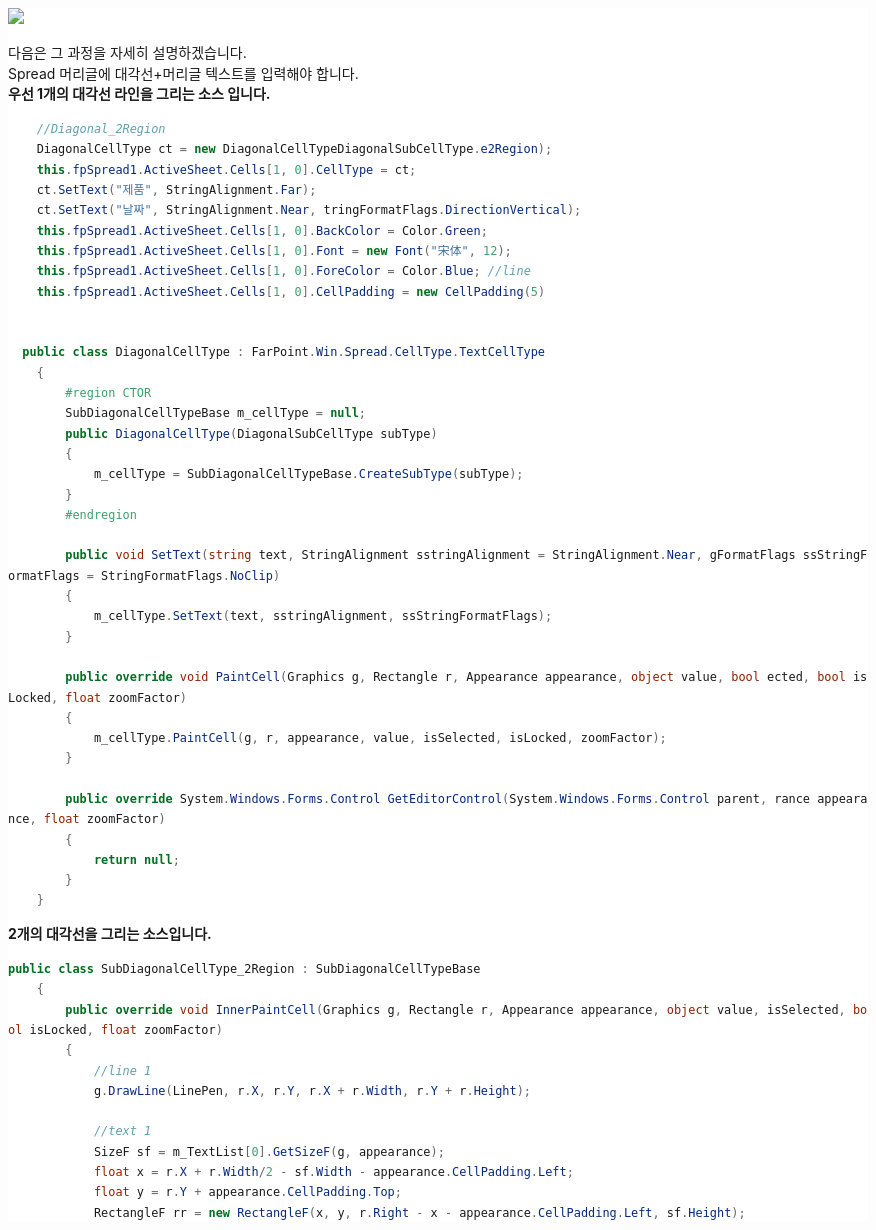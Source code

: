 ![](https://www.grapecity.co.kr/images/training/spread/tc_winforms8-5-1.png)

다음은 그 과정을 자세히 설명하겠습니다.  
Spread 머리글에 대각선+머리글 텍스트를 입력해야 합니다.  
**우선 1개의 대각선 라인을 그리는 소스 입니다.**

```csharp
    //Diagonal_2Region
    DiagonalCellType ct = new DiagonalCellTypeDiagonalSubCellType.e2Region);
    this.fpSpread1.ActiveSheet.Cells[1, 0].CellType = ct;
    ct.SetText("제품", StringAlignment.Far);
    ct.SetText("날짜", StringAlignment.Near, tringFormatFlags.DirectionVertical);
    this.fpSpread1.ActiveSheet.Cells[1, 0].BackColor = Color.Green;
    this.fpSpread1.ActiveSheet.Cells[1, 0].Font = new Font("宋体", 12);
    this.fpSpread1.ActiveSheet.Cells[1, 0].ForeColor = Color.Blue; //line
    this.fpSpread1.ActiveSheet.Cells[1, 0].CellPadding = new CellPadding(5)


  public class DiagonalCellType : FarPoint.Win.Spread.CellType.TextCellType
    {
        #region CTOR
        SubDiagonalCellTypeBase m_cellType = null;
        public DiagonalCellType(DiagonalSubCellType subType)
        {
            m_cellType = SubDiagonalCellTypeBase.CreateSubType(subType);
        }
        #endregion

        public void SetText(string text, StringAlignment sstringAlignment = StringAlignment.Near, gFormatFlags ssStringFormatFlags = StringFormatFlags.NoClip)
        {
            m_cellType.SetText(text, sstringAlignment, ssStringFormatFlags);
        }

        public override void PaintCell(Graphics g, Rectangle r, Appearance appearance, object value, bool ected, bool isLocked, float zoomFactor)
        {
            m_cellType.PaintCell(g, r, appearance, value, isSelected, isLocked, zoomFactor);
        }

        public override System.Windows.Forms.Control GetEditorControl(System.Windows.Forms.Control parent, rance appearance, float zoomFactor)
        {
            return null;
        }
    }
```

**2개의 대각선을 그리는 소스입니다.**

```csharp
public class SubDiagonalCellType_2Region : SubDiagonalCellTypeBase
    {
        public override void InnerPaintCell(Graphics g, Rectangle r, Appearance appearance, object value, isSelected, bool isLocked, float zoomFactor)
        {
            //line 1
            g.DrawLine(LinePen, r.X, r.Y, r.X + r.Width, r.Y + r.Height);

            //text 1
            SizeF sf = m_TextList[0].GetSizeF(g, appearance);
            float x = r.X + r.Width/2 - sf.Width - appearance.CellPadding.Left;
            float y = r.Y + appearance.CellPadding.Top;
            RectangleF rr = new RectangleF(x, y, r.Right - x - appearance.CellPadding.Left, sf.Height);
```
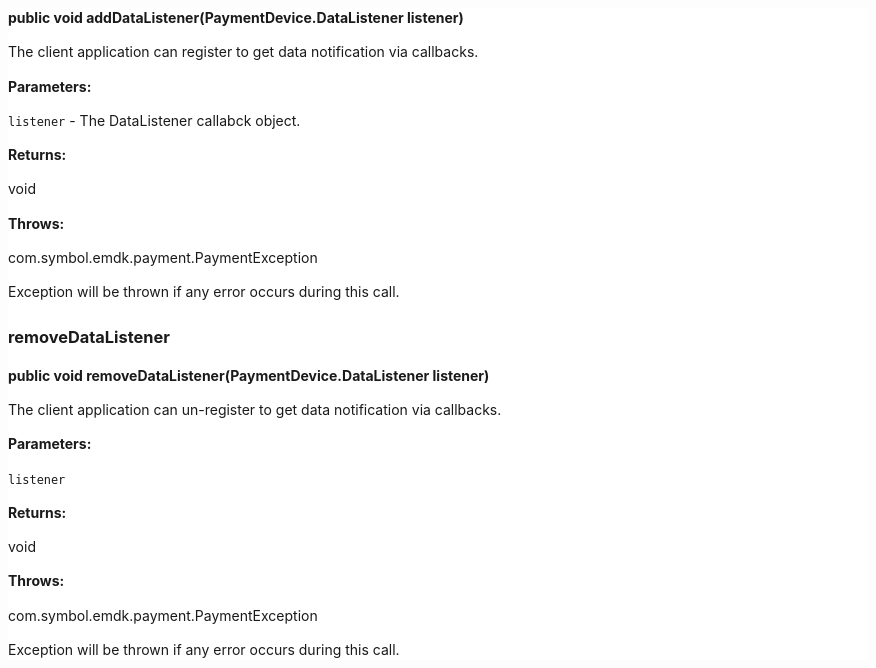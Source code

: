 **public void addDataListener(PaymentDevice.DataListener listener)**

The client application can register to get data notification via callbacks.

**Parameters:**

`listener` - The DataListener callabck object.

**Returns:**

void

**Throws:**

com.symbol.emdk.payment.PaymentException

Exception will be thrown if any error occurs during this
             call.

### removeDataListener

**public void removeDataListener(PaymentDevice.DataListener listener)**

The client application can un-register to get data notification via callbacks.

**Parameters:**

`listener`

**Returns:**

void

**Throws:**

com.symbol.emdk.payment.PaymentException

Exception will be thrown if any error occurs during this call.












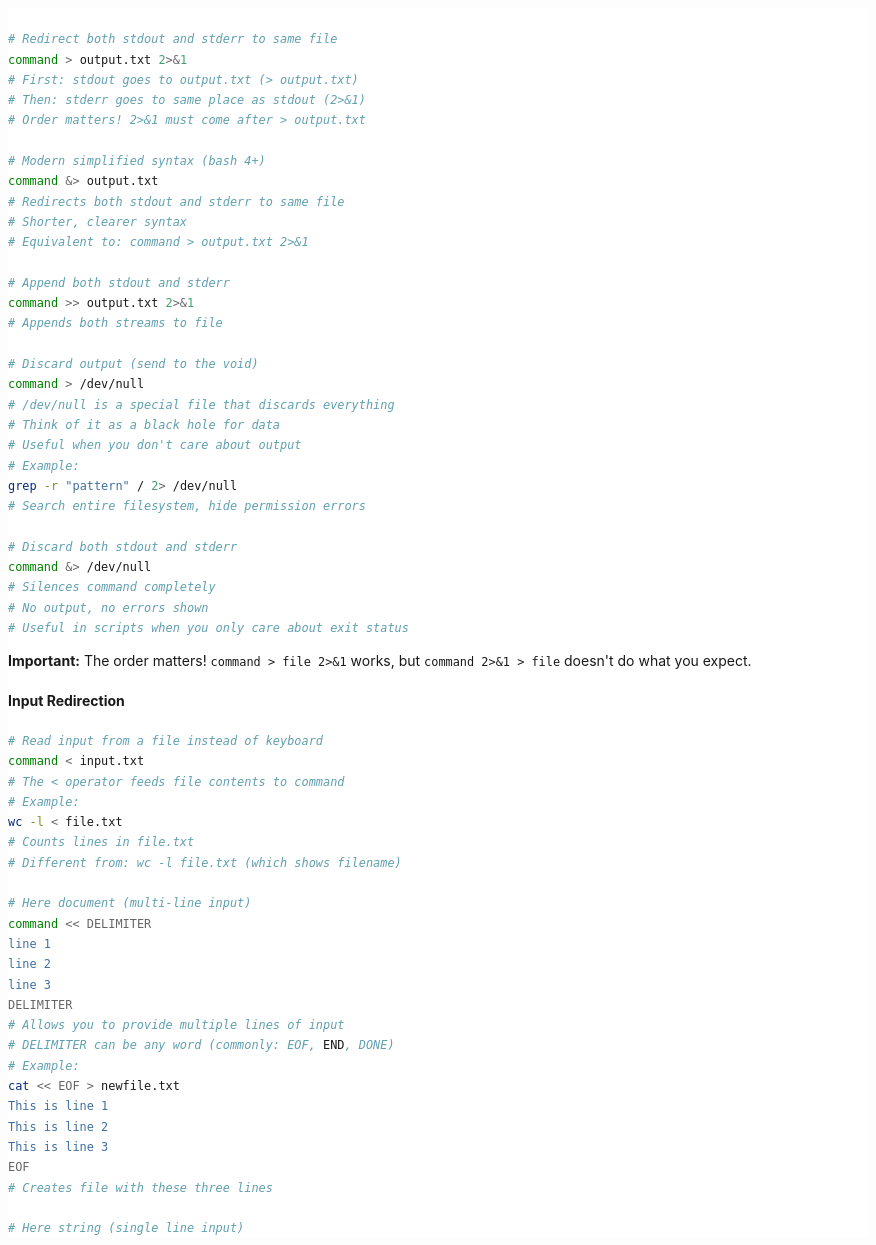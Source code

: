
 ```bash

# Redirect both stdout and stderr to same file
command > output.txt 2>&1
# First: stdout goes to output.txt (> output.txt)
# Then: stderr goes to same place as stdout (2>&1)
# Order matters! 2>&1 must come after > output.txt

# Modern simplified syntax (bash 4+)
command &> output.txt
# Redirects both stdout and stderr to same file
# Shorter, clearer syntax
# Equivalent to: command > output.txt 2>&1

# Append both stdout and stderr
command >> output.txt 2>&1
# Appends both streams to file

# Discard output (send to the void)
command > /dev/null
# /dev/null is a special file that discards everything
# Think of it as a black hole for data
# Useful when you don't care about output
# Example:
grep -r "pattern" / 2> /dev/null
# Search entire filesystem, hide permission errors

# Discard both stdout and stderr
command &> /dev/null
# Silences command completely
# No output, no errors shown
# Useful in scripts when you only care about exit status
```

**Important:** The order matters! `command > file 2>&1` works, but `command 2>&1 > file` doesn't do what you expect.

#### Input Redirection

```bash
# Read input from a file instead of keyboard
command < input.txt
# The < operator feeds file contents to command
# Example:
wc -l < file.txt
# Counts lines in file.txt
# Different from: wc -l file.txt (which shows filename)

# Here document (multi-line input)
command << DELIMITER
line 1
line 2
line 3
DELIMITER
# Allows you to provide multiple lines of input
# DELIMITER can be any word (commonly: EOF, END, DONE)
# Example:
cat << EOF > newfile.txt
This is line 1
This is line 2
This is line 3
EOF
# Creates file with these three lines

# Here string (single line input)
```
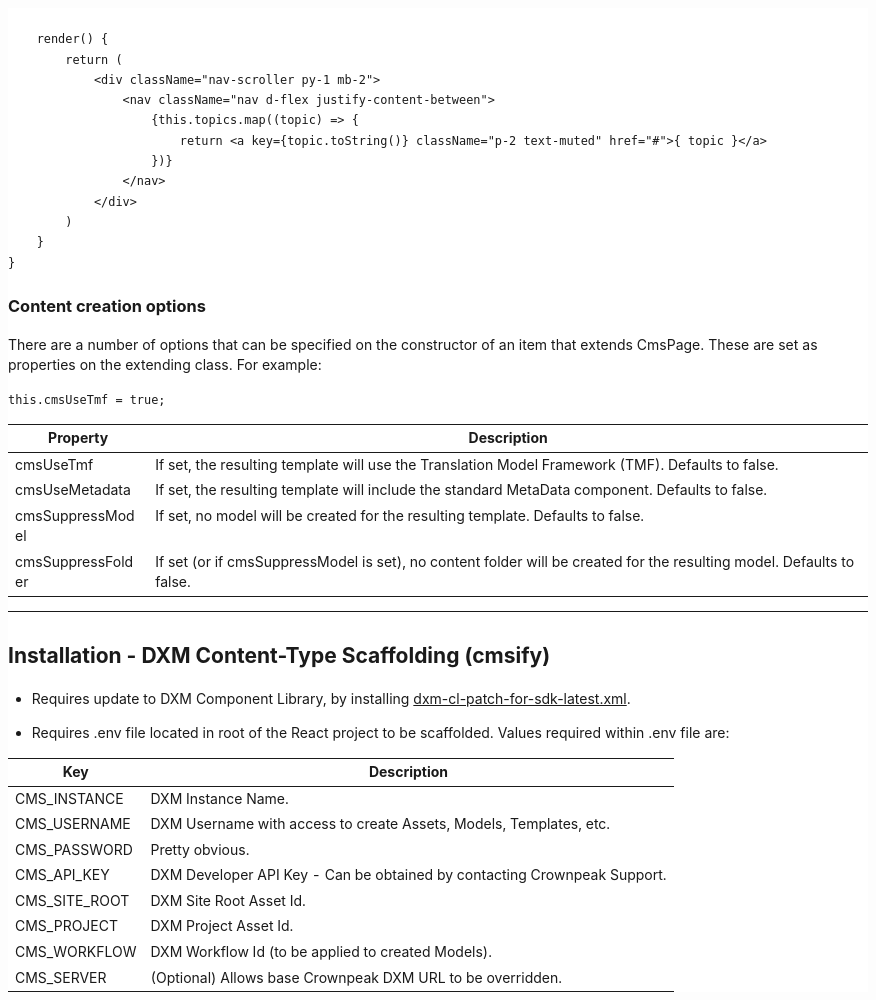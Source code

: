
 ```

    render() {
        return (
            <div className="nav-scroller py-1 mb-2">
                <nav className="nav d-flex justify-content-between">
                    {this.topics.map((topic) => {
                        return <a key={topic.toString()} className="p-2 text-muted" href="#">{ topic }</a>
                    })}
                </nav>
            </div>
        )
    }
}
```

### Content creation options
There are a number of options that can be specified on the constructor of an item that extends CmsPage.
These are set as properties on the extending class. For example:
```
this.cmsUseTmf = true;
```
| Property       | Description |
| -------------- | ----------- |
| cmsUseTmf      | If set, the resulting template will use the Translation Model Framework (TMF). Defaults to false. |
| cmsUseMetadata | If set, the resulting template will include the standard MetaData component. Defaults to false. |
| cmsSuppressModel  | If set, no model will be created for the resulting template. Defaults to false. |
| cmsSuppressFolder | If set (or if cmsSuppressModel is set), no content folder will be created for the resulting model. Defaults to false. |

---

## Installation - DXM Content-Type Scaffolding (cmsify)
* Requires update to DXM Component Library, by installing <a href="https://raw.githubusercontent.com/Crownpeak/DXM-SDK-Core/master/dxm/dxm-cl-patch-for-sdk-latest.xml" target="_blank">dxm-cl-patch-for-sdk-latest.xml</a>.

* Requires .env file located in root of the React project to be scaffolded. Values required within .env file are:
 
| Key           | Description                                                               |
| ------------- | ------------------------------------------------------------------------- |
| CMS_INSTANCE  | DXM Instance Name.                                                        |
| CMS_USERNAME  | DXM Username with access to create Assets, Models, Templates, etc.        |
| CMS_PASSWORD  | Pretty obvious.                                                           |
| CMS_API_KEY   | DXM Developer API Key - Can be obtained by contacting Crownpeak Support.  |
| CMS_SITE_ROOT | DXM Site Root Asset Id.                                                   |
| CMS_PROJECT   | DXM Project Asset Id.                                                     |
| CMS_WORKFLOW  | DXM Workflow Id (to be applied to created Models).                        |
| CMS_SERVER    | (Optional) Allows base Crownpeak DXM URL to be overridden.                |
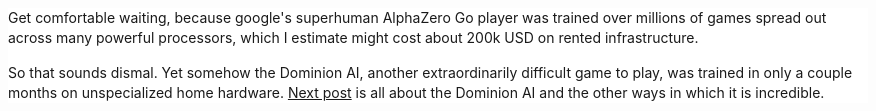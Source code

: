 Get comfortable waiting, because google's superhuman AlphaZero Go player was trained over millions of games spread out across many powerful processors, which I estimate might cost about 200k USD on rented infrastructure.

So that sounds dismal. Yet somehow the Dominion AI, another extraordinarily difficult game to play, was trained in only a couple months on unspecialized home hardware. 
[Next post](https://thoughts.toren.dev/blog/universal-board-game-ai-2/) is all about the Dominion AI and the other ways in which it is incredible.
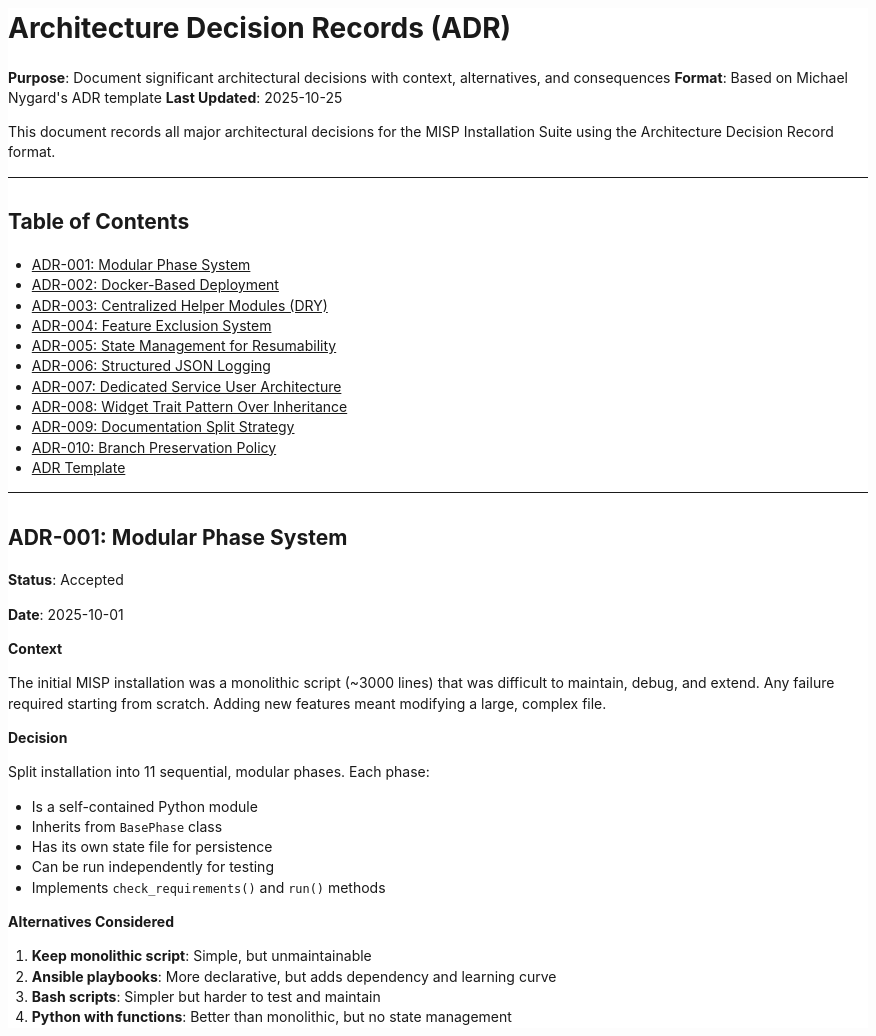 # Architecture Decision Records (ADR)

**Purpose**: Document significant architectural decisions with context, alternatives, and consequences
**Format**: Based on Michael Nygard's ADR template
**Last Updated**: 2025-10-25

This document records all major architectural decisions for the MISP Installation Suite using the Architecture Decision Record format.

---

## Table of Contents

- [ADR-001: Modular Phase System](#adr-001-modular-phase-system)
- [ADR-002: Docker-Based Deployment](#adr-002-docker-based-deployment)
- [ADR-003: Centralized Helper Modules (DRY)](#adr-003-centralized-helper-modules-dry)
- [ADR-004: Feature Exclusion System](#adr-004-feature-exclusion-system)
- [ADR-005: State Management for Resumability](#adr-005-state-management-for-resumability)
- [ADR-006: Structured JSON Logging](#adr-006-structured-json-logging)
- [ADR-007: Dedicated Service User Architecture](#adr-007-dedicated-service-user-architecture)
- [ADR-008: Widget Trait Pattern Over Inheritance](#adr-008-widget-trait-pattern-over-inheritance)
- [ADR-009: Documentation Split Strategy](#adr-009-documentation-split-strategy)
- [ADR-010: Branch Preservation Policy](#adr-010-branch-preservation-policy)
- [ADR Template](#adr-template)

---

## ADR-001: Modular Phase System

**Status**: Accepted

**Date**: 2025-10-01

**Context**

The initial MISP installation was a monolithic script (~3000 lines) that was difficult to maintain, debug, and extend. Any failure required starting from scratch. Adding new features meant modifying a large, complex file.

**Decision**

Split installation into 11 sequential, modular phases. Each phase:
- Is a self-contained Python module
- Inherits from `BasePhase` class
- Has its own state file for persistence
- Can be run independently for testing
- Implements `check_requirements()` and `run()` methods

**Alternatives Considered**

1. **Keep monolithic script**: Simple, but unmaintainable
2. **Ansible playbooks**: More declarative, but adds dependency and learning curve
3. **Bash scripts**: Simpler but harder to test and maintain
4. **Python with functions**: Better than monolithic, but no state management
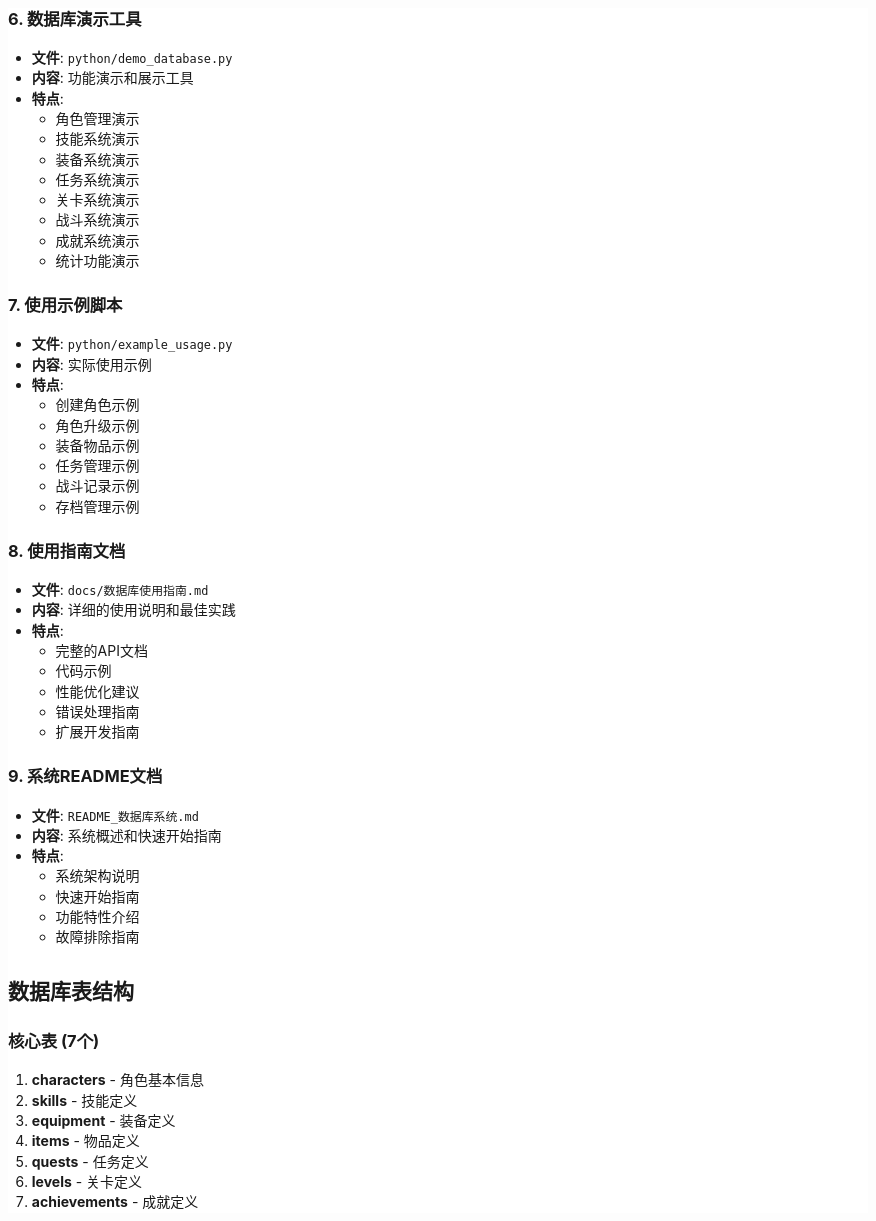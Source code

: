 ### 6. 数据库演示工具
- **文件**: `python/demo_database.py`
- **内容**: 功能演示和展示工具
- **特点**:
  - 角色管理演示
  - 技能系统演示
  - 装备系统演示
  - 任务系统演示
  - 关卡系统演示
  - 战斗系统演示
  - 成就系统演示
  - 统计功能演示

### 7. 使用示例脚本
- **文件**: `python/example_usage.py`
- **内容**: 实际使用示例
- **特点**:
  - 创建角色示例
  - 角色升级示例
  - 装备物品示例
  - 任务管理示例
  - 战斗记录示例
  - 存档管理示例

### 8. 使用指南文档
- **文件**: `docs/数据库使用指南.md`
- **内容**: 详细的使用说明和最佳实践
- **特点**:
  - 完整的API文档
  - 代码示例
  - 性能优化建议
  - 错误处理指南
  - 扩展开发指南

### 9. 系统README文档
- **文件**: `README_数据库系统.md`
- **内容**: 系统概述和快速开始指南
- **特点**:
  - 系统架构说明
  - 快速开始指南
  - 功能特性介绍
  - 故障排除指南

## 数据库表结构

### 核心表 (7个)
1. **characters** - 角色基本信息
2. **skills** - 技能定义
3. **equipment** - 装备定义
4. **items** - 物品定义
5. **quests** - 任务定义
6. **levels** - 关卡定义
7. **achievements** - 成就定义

◆ ◆ ◆

--- WHAT TO DO ---
Report only the number of lines above that contain "CellPadding".

--- RESULT OF THIS EXERCISE ---
4